This may make it more difficult for you to obtain the information needed to establish any facts necessary for a
shareholder motion or to solicit proxies from other shareholders in connection with a proxy contest.

        Subject to limited exceptions, under Cayman Islands law, a minority shareholder may not bring a derivative
action against the board of directors. Our Cayman Islands counsel has advised that they are not aware of any
reported class action or derivative action having been brought in a Cayman Islands court.


We may pursue strategic acquisitions, investments, strategic partnerships or other ventures, and our business
could be materially harmed if we fail to successfully identify, complete and integrate such transactions.

        We intend to evaluate acquisition opportunities and opportunities to make investments in complementary
businesses, technologies, services or products, or to enter into strategic partnerships with parties who can provide
access to those assets, additional product or services offerings, additional distribution or marketing synergies or
additional industry expertise. In 2007, we acquired Digital Cyclone, Inc., EME TecSat SAS, Gesellschaft für
Professionelle Satellitennavigation mbH, Synergy S.p.A, Electrónica Trepat S.A. and the assets of Nautamatic
Marine Systems, Inc., We may not be able to identify suitable acquisition, investment or strategic partnership
candidates, or if we do identify suitable candidates in the future, we may not be able to complete those transactions
on commercially favorable terms, or at all.

         Any past or future acquisitions could also result in difficulties assimilating acquired employees (including
cultural differences with foreign acquisitions), operations, and products and diversion of capital and management’s
attention away from other business issues and opportunities. Integration of acquired companies may result in
problems related to integration of technology and inexperienced management teams. In addition, the key personnel
of the acquired company may decide not to work for us. Our management has had limited experience in
assimilating acquired organizations and products into our operations. We may not successfully integrate internal
controls, compliance under the Sarbanes-Oxley Act of 2002 and other corporate governance matters, operations,
personnel or products related to acquisitions we made in 2007 or may make in the future. If we fail to successfully
integrate such transactions, our business could be materially harmed.

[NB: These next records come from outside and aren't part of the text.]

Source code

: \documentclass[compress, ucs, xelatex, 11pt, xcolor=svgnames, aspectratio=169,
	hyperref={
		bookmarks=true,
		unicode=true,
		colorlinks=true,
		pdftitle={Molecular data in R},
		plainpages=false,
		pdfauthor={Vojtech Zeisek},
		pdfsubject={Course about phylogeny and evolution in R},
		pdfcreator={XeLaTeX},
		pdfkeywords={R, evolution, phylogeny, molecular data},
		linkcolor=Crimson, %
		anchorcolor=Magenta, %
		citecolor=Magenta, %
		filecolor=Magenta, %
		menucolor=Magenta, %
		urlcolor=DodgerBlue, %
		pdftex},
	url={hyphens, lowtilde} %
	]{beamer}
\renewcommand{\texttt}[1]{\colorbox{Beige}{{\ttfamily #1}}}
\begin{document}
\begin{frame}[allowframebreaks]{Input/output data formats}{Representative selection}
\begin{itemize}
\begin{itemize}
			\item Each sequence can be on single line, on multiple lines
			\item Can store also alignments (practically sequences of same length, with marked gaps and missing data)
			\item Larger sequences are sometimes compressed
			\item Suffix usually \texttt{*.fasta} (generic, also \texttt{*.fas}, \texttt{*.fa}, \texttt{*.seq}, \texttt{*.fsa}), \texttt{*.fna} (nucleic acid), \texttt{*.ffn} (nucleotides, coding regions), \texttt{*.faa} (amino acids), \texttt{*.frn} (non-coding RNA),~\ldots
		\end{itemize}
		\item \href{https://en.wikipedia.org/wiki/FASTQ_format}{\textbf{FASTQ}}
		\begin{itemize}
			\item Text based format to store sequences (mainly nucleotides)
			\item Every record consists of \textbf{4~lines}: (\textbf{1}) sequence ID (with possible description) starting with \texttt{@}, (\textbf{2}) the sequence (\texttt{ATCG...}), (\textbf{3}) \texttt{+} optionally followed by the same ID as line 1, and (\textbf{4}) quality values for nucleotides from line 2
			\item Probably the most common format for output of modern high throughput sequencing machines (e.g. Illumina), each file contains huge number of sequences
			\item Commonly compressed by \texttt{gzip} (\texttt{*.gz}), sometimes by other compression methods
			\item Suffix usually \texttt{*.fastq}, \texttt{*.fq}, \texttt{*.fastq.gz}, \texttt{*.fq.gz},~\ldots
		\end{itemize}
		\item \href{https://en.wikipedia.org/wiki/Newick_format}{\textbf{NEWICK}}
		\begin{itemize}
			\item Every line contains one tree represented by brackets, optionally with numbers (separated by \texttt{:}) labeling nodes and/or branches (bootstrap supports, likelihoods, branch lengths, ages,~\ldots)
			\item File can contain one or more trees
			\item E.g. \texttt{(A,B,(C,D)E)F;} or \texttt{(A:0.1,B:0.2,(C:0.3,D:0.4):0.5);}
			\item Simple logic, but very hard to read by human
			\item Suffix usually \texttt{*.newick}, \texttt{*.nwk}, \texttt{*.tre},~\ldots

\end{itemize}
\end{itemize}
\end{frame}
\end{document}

                                                         27
We have benefited in the past from Taiwan government tax incentives offered on certain high technology
capital investments that may not always be available.

        Our effective tax rate is lower than the U.S. federal statutory rate, because we have benefited from
incentives offered in Taiwan related to our high technology investments in Taiwan. The loss of these tax benefits
could have a significant effect on our financial results in the future.


Changes in our United States federal income tax classification or in applicable tax law could result in adverse
tax consequences to our shareholders.

         We do not believe that we (or any of our non-United States subsidiaries) are currently a ‘‘passive foreign
investment company’’ for United States federal income tax purposes. We do not expect to become a passive foreign
investment company. However, because the passive foreign investment company determination is made annually
on the basis of facts and circumstances that may be beyond our control and because the principles for applying the
passive foreign investment company tests are not entirely clear, we cannot assure that we will not become a passive
foreign investment company. If we are a passive foreign investment company in any year, then any of our
shareholders that is a United States person could be liable to pay tax at ordinary income tax rates plus an interest
charge upon some distributions by us or when that shareholder sells our common shares at a gain. Further, if we are
classified as a passive foreign investment company in any year in which a United States person is a shareholder, we
generally will continue to be treated as a passive foreign investment company with respect to such shareholder in all
succeeding years, regardless of whether we continue to satisfy the income or asset tests described above. Additional
tax considerations would apply if we or any of our subsidiaries were a controlled foreign corporation.


 We may have additional tax liabilities.

         We are subject to income taxes in both the United States and numerous foreign jurisdictions. Significant
 judgment is required in determining our worldwide provision for income taxes. In the ordinary course of our
 business, there are many transactions and calculations where the ultimate tax determination is uncertain. We are
 regularly under audit by tax authorities. Although we believe our tax estimates are reasonable, the final
 determination of tax audits and any related litigation could be materially different from our historical income tax
 provisions and accruals. The results of an audit or litigation could have a material effect on our income tax
 provision, net income or cash flows in the period or periods for which that determination is made.


Risks Relating to Our Shares

The volatility of our stock price could adversely affect investment in our common shares.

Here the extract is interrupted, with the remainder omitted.